Akhiri ‘momok’ militan
Ms. Keita mengatakan itu kewajiban Dewan Keamanan untuk sepenuhnya mendukung upaya regional untuk meredakan ketegangan diplomatik dan keamanan saat ini antara Negara-negara tetangga dan “mengakhiri momok kelompok-kelompok bersenjata”.
“Jika M23 melanjutkan serangannya yang terkoordinasi dengan baik terhadap FARDC dan MONUSCO dengan peningkatan kemampuan konvensional, misi tersebut mungkin menemukan dirinya dihadapkan oleh ancaman yang melampaui kemampuannya saat ini,” Ms. Keita memperingatkan.

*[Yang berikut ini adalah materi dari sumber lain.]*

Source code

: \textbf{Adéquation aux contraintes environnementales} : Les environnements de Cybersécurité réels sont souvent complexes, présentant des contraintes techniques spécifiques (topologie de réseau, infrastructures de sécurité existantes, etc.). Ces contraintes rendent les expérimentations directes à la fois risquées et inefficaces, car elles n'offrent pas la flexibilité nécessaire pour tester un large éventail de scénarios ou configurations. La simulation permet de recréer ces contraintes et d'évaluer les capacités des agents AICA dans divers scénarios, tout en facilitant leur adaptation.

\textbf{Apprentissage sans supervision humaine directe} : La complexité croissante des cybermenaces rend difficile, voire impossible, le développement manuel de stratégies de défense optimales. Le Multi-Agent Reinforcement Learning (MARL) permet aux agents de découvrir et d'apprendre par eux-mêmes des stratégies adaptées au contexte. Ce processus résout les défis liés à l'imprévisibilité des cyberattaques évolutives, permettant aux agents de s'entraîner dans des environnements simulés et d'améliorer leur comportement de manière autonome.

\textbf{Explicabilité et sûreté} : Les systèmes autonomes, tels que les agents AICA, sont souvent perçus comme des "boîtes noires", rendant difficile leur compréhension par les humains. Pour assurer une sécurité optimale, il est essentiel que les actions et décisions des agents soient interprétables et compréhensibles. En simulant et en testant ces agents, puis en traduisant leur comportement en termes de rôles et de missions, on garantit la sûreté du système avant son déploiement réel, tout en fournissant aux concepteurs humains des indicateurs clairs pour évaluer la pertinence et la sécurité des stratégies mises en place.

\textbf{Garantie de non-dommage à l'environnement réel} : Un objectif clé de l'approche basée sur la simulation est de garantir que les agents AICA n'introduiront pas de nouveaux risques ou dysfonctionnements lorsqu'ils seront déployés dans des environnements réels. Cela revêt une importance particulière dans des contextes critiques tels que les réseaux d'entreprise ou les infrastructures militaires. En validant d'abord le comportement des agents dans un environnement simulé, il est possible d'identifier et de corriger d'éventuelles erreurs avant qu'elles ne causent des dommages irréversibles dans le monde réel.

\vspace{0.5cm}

Dia juga memperingatkan bahwa kegiatan milisi yang sedang berlangsung di DRC timur mengancam untuk membalikkan kemajuan yang diperoleh dengan susah payah dalam keamanan di seluruh negeri dan kawasan.
Langsung mulai respon
Perwakilan Khusus memperbarui para duta besar tentang Rencana Tanggapan untuk krisis M23, yang dikembangkan oleh Tim Negara Kemanusiaan dan didanai oleh Koordinator Kemanusiaan, yang telah mengalokasikan $5 juta dari Dana Kemanusiaan.

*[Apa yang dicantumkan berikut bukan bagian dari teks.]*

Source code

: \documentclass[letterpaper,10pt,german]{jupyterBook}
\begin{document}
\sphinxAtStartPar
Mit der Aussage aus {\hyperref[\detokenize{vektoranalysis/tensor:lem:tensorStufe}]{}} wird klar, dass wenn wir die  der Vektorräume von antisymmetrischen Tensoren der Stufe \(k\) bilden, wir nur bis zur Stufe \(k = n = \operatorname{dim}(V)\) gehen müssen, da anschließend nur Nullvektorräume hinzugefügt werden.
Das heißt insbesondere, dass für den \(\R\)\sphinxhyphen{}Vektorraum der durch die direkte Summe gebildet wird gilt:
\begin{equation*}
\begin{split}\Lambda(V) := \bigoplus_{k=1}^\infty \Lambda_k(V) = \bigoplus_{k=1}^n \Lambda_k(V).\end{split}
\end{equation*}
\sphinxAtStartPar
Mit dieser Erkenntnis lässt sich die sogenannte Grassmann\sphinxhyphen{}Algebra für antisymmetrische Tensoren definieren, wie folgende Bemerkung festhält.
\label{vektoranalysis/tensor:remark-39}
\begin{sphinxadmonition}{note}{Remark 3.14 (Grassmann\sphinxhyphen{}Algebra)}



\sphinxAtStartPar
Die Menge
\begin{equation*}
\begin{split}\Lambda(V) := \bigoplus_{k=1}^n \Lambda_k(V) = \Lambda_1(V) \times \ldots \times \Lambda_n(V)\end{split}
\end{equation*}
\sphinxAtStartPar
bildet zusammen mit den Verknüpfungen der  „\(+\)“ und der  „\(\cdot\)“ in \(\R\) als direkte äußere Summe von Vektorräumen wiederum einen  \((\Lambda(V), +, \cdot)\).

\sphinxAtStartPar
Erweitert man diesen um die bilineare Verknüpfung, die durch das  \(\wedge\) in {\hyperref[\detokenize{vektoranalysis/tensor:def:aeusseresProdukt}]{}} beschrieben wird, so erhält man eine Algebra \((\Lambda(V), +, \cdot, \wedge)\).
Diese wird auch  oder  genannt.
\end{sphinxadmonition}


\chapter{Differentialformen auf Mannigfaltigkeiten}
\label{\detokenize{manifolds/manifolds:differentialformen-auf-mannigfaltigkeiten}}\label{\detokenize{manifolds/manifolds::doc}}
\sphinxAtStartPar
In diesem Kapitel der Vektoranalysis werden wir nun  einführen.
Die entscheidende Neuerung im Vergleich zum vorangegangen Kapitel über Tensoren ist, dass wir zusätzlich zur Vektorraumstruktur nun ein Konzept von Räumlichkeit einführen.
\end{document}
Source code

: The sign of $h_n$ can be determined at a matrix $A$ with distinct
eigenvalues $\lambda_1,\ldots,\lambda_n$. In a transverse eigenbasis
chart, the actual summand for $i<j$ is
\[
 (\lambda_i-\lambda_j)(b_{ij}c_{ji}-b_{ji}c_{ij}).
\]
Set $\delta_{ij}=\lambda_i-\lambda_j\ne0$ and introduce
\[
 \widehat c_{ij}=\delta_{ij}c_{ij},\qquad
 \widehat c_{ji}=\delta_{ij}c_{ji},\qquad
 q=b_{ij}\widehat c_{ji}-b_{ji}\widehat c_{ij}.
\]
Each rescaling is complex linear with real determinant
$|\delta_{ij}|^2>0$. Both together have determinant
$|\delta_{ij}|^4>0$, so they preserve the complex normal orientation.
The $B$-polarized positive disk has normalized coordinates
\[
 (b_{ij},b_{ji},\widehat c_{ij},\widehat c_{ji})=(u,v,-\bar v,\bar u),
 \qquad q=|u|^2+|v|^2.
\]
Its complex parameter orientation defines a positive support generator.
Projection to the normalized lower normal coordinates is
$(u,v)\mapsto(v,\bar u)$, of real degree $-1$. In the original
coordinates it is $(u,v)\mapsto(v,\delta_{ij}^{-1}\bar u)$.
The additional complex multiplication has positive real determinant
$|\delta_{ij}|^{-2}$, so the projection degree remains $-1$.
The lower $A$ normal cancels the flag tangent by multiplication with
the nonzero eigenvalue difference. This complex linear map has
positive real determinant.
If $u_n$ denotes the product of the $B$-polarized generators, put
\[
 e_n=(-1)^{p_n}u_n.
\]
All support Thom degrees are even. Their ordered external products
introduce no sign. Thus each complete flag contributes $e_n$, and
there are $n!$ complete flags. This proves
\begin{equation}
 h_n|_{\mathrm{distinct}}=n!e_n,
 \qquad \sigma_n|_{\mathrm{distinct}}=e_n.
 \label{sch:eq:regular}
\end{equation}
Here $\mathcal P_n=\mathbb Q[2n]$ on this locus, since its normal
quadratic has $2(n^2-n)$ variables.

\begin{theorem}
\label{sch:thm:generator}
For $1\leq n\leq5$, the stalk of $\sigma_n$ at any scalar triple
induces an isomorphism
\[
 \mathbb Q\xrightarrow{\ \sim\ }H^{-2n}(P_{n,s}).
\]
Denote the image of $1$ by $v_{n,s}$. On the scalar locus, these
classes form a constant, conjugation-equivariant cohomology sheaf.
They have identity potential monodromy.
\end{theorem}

Terlebih lagi, krisis saat ini telah memicu permintaan untuk pengembangan Respon Cepat Dana Tanggap Darurat Pusat (CERF), untuk memenuhi kebutuhan sipil di Ituri dan Kivu Utara.
Membayar upeti
Sebagai penutup, ketua MONUSCO mengungkapkan rasa terima kasihnya atas dukungan Dewan yang berkelanjutan, “khususnya pada saat misi menghadapi tantangan dalam pelaksanaan mandatnya”.
“Saya salut dengan keberanian dan keberanian para wanita dan pria yang mengabdi di bawah bendera PBBdan komitmen dari negara-negara penyumbang mereka, di bawah keadaan-keadaan yang sulit ini”.
Tangisan kesusahan
Julienne Lusenge, Presiden Solidaritas Perempuan untuk Perdamaian dan Pembangunan Terpadu (SOFEPADI) berbicara tentang tragedi yang telah berlangsung “terlalu lama” dan “pengepungan” yang terus mengancam warga sipil setiap hari.

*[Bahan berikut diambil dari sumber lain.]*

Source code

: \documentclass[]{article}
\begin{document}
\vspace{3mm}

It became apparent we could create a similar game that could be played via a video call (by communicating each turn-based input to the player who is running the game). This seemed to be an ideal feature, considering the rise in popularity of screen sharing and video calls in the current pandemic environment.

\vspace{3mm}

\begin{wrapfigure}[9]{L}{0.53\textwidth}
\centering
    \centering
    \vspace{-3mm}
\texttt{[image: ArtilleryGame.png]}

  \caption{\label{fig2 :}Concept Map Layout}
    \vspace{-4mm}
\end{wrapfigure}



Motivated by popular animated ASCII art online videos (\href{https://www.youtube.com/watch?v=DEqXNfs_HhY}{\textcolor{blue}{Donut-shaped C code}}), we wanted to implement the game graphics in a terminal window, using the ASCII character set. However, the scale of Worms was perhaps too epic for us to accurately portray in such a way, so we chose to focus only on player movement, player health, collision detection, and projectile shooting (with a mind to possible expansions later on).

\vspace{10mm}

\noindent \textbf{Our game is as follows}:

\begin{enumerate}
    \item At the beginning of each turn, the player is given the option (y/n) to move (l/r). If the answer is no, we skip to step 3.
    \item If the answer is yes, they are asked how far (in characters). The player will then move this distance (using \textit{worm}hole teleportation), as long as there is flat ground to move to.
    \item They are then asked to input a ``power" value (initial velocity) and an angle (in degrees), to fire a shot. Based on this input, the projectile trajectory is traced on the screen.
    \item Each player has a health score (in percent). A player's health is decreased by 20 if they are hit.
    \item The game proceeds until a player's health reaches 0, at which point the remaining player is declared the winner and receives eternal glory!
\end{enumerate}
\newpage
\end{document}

Dia mengutip rincian serangan bersenjata yang mengerikan, termasuk seorang wanita yang harus memasak dan makan daging manusia dan trauma yang sering diakibatkan oleh pelanggaran semacam itu.
Aktivis hak asasi manusia yang diakui secara internasional juga merinci laporan tentang para ibu yang dipaksa untuk “memasak debu” dan memohon kepada Dewan untuk mendengar tangisan kesedihan mereka.
Klik di sini untuk menonton rapat secara keseluruhan.